◆ **TASK REQUIREMENTS**
Read through the records below and copy each line that uses the word "驗證使用者與登入控制項".

◆ **EXERCISE DATA**
□ □ □ □ □

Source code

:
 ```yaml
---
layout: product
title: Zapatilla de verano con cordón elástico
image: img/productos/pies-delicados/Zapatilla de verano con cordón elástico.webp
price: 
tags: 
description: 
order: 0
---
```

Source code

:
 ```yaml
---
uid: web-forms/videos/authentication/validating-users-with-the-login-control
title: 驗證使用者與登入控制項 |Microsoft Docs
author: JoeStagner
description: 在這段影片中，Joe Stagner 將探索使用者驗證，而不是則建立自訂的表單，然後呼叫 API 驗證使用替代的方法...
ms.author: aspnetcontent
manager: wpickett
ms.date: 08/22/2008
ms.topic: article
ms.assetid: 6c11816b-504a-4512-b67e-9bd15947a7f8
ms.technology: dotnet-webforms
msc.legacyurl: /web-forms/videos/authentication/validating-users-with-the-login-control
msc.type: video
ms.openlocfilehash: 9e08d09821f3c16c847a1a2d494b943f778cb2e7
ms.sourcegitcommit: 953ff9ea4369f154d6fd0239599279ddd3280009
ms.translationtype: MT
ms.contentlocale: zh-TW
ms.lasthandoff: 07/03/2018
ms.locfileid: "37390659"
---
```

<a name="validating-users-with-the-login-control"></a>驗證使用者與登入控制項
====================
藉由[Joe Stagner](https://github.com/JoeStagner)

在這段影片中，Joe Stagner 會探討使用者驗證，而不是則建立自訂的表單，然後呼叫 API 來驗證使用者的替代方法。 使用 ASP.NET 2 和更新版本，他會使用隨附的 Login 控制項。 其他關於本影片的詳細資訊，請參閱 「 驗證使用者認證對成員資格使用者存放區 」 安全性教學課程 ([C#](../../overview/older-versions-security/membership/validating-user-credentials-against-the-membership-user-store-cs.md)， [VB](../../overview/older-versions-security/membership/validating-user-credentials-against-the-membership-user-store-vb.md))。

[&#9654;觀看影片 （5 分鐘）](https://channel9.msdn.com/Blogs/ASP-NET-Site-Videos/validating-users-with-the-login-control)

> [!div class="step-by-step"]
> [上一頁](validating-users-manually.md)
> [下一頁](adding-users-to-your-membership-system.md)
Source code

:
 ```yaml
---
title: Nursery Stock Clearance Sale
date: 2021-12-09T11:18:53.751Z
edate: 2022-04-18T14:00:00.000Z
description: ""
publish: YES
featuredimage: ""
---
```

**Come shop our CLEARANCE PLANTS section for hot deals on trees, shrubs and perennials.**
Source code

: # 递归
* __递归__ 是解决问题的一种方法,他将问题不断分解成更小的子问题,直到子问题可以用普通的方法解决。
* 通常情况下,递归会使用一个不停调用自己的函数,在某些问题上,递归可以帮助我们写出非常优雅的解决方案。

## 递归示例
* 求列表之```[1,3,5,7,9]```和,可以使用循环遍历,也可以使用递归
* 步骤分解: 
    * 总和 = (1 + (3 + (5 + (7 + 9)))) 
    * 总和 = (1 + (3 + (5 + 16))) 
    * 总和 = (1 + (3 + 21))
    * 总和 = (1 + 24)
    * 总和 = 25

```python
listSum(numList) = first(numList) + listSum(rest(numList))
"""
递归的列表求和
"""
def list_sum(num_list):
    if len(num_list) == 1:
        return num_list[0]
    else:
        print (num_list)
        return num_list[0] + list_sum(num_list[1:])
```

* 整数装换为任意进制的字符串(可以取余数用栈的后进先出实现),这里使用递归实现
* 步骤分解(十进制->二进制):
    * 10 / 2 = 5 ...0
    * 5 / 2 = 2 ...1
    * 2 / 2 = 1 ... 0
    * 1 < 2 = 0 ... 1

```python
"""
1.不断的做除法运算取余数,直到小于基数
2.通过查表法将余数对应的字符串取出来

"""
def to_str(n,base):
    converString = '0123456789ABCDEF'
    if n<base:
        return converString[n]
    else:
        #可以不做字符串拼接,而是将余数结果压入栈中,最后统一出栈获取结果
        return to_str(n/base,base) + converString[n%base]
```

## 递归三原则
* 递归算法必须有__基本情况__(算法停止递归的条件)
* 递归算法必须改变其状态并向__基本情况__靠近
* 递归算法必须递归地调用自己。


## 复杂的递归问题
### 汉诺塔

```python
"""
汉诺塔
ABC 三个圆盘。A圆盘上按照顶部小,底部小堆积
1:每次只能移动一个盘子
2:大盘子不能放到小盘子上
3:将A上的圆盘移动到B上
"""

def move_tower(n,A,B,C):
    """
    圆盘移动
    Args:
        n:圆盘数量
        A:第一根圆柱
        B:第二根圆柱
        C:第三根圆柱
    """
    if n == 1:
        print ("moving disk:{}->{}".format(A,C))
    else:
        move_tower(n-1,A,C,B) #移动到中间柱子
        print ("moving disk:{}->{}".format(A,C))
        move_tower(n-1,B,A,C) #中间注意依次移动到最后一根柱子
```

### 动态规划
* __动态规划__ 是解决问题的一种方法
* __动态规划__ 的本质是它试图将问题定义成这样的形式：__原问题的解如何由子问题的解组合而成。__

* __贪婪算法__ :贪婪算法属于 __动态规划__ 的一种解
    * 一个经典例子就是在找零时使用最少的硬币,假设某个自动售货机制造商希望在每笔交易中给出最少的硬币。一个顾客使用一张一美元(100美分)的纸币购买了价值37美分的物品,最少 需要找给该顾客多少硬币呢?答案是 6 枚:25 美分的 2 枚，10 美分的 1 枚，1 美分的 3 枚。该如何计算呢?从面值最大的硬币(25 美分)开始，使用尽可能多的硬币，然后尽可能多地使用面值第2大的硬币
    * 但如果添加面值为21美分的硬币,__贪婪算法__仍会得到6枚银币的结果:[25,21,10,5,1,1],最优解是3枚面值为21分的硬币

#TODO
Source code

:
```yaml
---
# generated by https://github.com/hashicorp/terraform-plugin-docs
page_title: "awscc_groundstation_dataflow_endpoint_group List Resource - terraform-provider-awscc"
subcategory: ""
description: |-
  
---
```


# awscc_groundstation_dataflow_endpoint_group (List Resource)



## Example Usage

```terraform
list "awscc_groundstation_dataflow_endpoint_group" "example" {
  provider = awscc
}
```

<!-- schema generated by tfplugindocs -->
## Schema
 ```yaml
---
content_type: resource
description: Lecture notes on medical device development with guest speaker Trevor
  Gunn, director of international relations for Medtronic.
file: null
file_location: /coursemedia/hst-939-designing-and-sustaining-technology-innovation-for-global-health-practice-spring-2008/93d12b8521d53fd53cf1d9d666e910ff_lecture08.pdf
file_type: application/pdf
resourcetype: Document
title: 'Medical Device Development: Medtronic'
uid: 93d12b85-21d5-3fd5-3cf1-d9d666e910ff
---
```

□ □ □ □ □

◆ **SOLUTION**
title: 驗證使用者與登入控制項 |Microsoft Docs
<a name="validating-users-with-the-login-control"></a>驗證使用者與登入控制項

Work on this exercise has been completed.